Cost risk can be managed out

07 December 2007
As anybody working in the Gulf projects sector will confirm, it costs far more to develop a project today than it did three years ago. Engineering, procurement and construction costs have risen exponentially as demand for materials, manpower and logistics have outstripped supply.

Now, several major fertiliser projects are being threatened with delays because of a shortage of resources, adding to a list of major projects hit by rising costs.

In Qatar, the Pearl Gas-to-Liquid (GTL) development, originally budgeted to cost $5bn, will cost more than three times that amount. In Kuwait, the budget for the new refinery project at Al-Zour, initially set at $6.3bn, has been hiked twice in 2007 and now stands at $14bn.

The construction of the new infrastructure is essential for the diversification of the region's economy and to create jobs for its growing population. But if delays are to be avoided and costs mitigated, project sponsors need to modernise supply chain management techniques and innovate contracting strategies.

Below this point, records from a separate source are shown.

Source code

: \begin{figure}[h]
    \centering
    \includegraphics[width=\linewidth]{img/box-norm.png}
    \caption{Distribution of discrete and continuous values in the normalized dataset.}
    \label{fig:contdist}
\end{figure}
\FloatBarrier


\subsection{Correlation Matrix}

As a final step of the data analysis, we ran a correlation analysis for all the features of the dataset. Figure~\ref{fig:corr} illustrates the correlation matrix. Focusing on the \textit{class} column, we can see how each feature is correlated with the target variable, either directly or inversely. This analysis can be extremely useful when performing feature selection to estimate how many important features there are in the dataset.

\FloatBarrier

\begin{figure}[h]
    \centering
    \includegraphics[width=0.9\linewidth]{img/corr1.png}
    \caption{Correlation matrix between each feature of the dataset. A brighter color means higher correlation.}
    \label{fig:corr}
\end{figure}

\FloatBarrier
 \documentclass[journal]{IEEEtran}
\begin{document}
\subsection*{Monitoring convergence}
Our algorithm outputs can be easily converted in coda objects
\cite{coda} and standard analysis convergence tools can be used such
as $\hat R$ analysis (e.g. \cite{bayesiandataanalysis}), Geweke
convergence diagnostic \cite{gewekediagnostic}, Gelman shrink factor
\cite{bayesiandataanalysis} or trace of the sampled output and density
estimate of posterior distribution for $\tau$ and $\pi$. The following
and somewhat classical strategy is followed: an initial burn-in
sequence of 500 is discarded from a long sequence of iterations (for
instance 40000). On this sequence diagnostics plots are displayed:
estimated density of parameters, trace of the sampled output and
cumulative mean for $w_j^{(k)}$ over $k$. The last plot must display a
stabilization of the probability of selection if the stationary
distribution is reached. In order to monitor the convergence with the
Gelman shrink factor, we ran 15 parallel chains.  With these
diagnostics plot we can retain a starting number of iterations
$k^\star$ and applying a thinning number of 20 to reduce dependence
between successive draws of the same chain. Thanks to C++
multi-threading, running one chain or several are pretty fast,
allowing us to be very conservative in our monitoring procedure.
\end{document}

Improved management should place emphasis on more detailed forward-planning and long-term partnering arrangements with key suppliers. This will ensure initial budgets more closely reflect the reality of project costs. Phasing projects in more manageable stages would help develop a clearer picture of schedules.

The time is right for the Gulf to take advantage of its rich mineral resources and low-cost fuel supplies. But given the lack of strategic planning and co-ordination of the region's overheating projects market, there is a risk this could become a lost opportunity.

Only through improved planning based on a greater appreciation of the current pressures on the region's supply chains can delays and critical under-budgeting be avoided.